Buenos días cuidadores de una persona con TEA
Mi abuelo que era hombre sabio, (como todos los abuelos), me dijo una vez: “A la gente no les cuentes desgracias, que les encanta” ……..
Y esta misma idea, la recogió de una manera mucho más literaria y narrativa el mismísimo Arturo Pérez-Reverte cuando contaba: “Yo a los amigos no les cuento las penas; que los divierta su puta madre. El actor Antonio Gamero, copa en mano, acababa de pronunciar su frase inmortal apoyado en la barra del Bataplán, cuyos ventanales y terraza se abrían a la playa de la Concha de San Sebastián”.
No soy de contar que tengo un hijo con TEA. (y ahora un poco más, pero no ha salido bien).
Aunque con la contradicción que nos caracteriza a los seres humanos pensarás ¿Y qué haces escribiendo un post sobre ello?
Lo sé, lo sé, pura contradicción. O a lo mejor no. Y lo que falta es poder explicarme.
Lo que no me ha salido bien, es contarle a cualquiera que conozco poco que tengo un hijo con TEA.
Lo único que he obtenido a cambio ha sido, o una “pena mal entendida” o que la gente diga cosas que luego que no hace.
Eso de “tú tranquilo” que yo te voy a ayudar. Eso es mentira. Además, cuidado, pues pasa mucho y sobre todo en el trabajo, gente que te dijo que te ayudaría, y no lo hace, se graba “en su mente” que se han portado contigo como Ángeles caídos del cielo. Repito no es culpa suya. Es que yo les di la información necesaria para justificar su mediocridad, simplemente.
Aquí el que me ayuda, es la persona que me quiere y si tú me acabas de conocer no me quieres.
Pero no es culpa tuya. Es mía, que soy dado a ser muy rocero y a creer en seguida que todo el mundo “es mi colega”. Y sinceramente hay muchos que no lo son.

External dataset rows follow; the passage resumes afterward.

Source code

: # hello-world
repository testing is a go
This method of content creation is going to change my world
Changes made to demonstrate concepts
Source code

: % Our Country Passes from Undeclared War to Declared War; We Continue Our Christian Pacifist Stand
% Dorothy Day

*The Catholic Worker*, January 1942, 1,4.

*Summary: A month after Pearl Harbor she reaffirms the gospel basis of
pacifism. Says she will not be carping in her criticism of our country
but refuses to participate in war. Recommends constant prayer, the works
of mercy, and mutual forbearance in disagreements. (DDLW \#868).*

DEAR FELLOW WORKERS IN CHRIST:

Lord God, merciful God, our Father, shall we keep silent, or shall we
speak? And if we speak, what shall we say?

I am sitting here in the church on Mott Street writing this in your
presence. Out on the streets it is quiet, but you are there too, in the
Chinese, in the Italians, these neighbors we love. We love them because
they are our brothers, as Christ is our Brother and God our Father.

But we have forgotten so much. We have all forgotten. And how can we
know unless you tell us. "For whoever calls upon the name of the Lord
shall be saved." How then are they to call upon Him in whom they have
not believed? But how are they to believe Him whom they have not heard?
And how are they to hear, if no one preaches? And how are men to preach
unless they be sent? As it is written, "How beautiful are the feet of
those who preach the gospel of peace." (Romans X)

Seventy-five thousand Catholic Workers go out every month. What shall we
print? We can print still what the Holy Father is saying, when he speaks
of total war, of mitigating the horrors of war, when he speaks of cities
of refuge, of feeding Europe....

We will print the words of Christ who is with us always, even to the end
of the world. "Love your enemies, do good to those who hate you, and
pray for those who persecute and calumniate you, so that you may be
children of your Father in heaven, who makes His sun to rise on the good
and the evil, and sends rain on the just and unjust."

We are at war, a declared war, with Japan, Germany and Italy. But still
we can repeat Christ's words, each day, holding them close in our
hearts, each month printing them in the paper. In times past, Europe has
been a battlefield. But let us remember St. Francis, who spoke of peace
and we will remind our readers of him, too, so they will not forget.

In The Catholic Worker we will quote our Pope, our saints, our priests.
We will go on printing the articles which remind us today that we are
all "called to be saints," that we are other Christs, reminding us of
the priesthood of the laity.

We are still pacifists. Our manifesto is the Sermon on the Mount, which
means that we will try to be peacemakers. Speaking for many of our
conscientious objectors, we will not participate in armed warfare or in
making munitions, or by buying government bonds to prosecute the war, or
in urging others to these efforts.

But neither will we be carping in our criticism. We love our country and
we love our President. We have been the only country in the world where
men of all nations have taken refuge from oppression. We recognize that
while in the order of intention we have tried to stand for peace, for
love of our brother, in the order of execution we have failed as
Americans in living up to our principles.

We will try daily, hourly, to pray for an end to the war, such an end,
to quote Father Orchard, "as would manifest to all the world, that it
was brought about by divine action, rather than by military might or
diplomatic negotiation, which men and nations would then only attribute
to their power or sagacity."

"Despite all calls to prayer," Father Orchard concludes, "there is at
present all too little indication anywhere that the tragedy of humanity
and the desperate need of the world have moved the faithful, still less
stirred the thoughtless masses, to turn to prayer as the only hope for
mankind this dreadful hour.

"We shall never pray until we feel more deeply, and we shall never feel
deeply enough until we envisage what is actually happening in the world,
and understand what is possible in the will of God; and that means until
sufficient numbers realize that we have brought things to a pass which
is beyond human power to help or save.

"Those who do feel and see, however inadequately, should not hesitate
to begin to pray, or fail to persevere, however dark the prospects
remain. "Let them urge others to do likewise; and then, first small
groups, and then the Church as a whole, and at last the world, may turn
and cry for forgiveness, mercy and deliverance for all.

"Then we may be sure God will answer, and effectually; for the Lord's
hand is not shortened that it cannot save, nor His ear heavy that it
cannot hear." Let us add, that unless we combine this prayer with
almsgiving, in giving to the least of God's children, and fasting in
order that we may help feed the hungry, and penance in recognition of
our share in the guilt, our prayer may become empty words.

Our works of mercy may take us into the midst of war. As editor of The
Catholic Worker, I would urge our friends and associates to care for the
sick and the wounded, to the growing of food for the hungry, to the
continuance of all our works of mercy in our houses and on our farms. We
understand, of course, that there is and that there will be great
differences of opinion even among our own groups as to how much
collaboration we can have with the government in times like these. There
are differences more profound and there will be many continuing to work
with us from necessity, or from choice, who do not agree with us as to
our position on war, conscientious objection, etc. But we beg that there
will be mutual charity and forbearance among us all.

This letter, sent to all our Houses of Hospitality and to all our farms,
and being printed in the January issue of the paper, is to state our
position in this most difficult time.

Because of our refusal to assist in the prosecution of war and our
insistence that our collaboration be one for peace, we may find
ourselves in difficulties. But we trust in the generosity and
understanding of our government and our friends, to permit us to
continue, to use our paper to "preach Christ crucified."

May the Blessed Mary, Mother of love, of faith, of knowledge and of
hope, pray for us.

Otra cosa bien distinta es que esté a favor, de visibilizar el TEA. Eso sí.
Que con todas las armas o herramientas que tenga a mi alcance hable del TEA, para que se conozca, y para que se ayude a personas que lo tienen un poquito o bastante más difícil que el resto de nosotros.
Pero eso de ir a comprar y decir: “me da dos barra de pan, es que tengo un hijo con TEA…….”, pues sinceramente no me ha salido bien.
En fin, que seguiré hablando del TEA, en post, en redes con gente que me quiere, pero si estamos de cañas, no, no es necesario.
Esta vez no es ciencia, es simplemente experiencia personal. Y la mía ha sido así. La tuya no tiene porqué ser igual.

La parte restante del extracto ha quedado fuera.